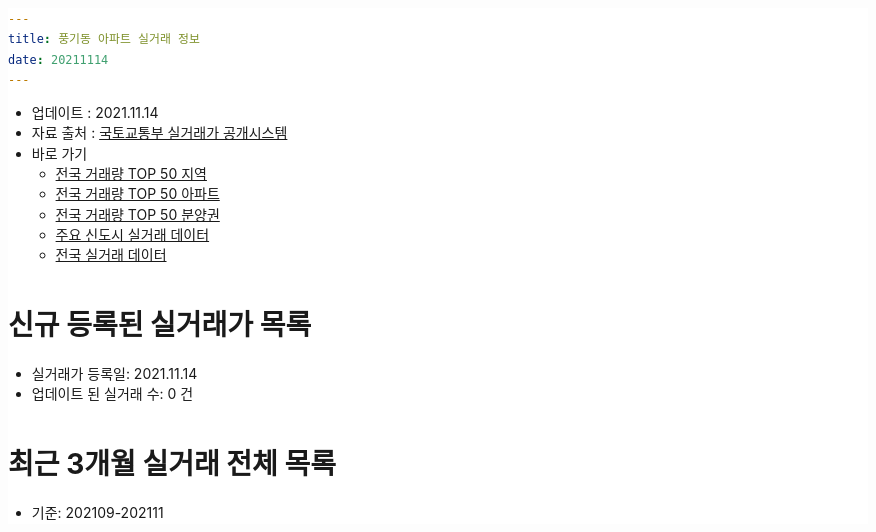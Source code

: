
 ```yaml
---
title: 풍기동 아파트 실거래 정보
date: 20211114
---
```


* 업데이트 : 2021.11.14
* 자료 출처 : [국토교통부 실거래가 공개시스템](http://rt.molit.go.kr)
* 바로 가기
    * [전국 거래량 TOP 50 지역](https://apt-info.github.io/apt-trade-info/tr)
    * [전국 거래량 TOP 50 아파트](https://apt-info.github.io/apt-trade-info/ta)
    * [전국 거래량 TOP 50 분양권](https://apt-info.github.io/apt-trade-info/tb)
    * [주요 신도시 실거래 데이터](https://apt-info.github.io/apt-trade-info/newtown)
    * [전국 실거래 데이터](https://apt-info.github.io/apt-trade-info/all)



<script async src="https://pagead2.googlesyndication.com/pagead/js/adsbygoogle.js"></script>

<ins class="adsbygoogle"
     style="display:block"
     data-ad-client="ca-pub-1142216861245946"
     data-ad-slot="4805727019"
     data-ad-format="auto"
     data-full-width-responsive="true"></ins>
<script>
     (adsbygoogle = window.adsbygoogle || []).push({});
</script>


# 신규 등록된 실거래가 목록

* 실거래가 등록일: 2021.11.14
* 업데이트 된 실거래 수: 0 건




<script async src="https://pagead2.googlesyndication.com/pagead/js/adsbygoogle.js"></script>

<ins class="adsbygoogle"
     style="display:block"
     data-ad-client="ca-pub-1142216861245946"
     data-ad-slot="4805727019"
     data-ad-format="auto"
     data-full-width-responsive="true"></ins>
<script>
     (adsbygoogle = window.adsbygoogle || []).push({});
</script>


# 최근 3개월 실거래 전체 목록
* 기준: 202109-202111
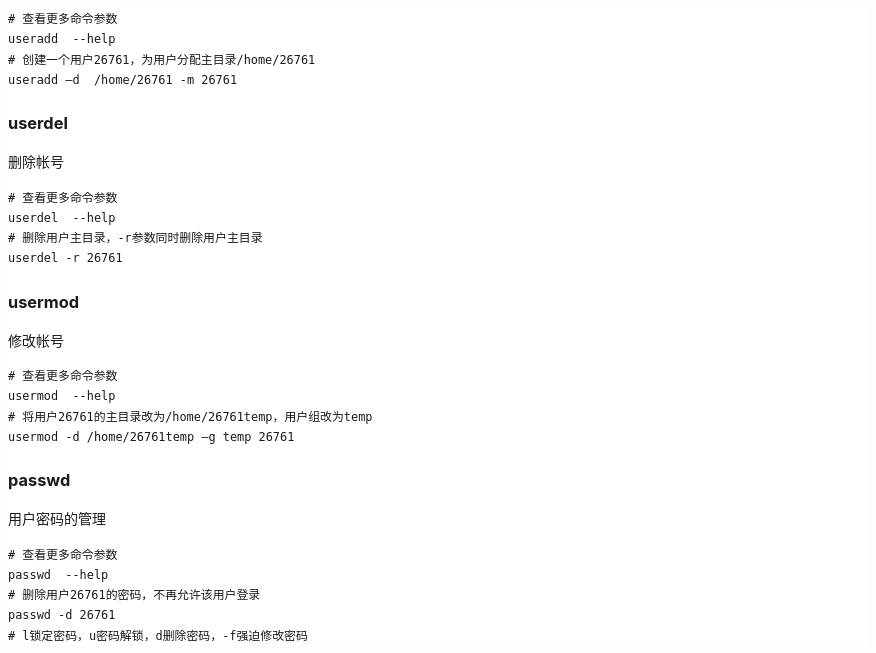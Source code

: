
 ```shell
# 查看更多命令参数
useradd  --help
# 创建一个用户26761，为用户分配主目录/home/26761
useradd –d  /home/26761 -m 26761
```

### userdel

删除帐号

```shell
# 查看更多命令参数
userdel  --help
# 删除用户主目录，-r参数同时删除用户主目录
userdel -r 26761
```

### usermod

修改帐号

```shell
# 查看更多命令参数
usermod  --help
# 将用户26761的主目录改为/home/26761temp，用户组改为temp
usermod -d /home/26761temp –g temp 26761
```

### passwd

用户密码的管理

```shell
# 查看更多命令参数
passwd  --help
# 删除用户26761的密码，不再允许该用户登录
passwd -d 26761
# l锁定密码，u密码解锁，d删除密码，-f强迫修改密码
```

┄┄┄┄┄┄

Without including any picture, restate every entry above exactly.

** Your response **
Source code

:
 ```yaml
---
title: 풍기동 아파트 실거래 정보
date: 20211114
---
```


* 업데이트 : 2021.11.14
* 자료 출처 : [국토교통부 실거래가 공개시스템](http://rt.molit.go.kr)
* 바로 가기
    * [전국 거래량 TOP 50 지역](https://apt-info.github.io/apt-trade-info/tr)
    * [전국 거래량 TOP 50 아파트](https://apt-info.github.io/apt-trade-info/ta)
    * [전국 거래량 TOP 50 분양권](https://apt-info.github.io/apt-trade-info/tb)
    * [주요 신도시 실거래 데이터](https://apt-info.github.io/apt-trade-info/newtown)
    * [전국 실거래 데이터](https://apt-info.github.io/apt-trade-info/all)



<script async src="https://pagead2.googlesyndication.com/pagead/js/adsbygoogle.js"></script>

<ins class="adsbygoogle"
     style="display:block"
     data-ad-client="ca-pub-1142216861245946"
     data-ad-slot="4805727019"
     data-ad-format="auto"
     data-full-width-responsive="true"></ins>
<script>
     (adsbygoogle = window.adsbygoogle || []).push({});
</script>


# 신규 등록된 실거래가 목록

* 실거래가 등록일: 2021.11.14
* 업데이트 된 실거래 수: 0 건




<script async src="https://pagead2.googlesyndication.com/pagead/js/adsbygoogle.js"></script>

<ins class="adsbygoogle"
     style="display:block"
     data-ad-client="ca-pub-1142216861245946"
     data-ad-slot="4805727019"
     data-ad-format="auto"
     data-full-width-responsive="true"></ins>
<script>
     (adsbygoogle = window.adsbygoogle || []).push({});
</script>


# 최근 3개월 실거래 전체 목록
* 기준: 202109-202111
Source code

:
 ```shell
# 查看更多命令参数
useradd  --help
# 创建一个用户26761，为用户分配主目录/home/26761
useradd –d  /home/26761 -m 26761
```

### userdel

删除帐号

```shell
# 查看更多命令参数
userdel  --help
# 删除用户主目录，-r参数同时删除用户主目录
userdel -r 26761
```

### usermod

修改帐号

```shell
# 查看更多命令参数
usermod  --help
# 将用户26761的主目录改为/home/26761temp，用户组改为temp
usermod -d /home/26761temp –g temp 26761
```

### passwd

用户密码的管理

```shell
# 查看更多命令参数
passwd  --help
# 删除用户26761的密码，不再允许该用户登录
passwd -d 26761
# l锁定密码，u密码解锁，d删除密码，-f强迫修改密码
```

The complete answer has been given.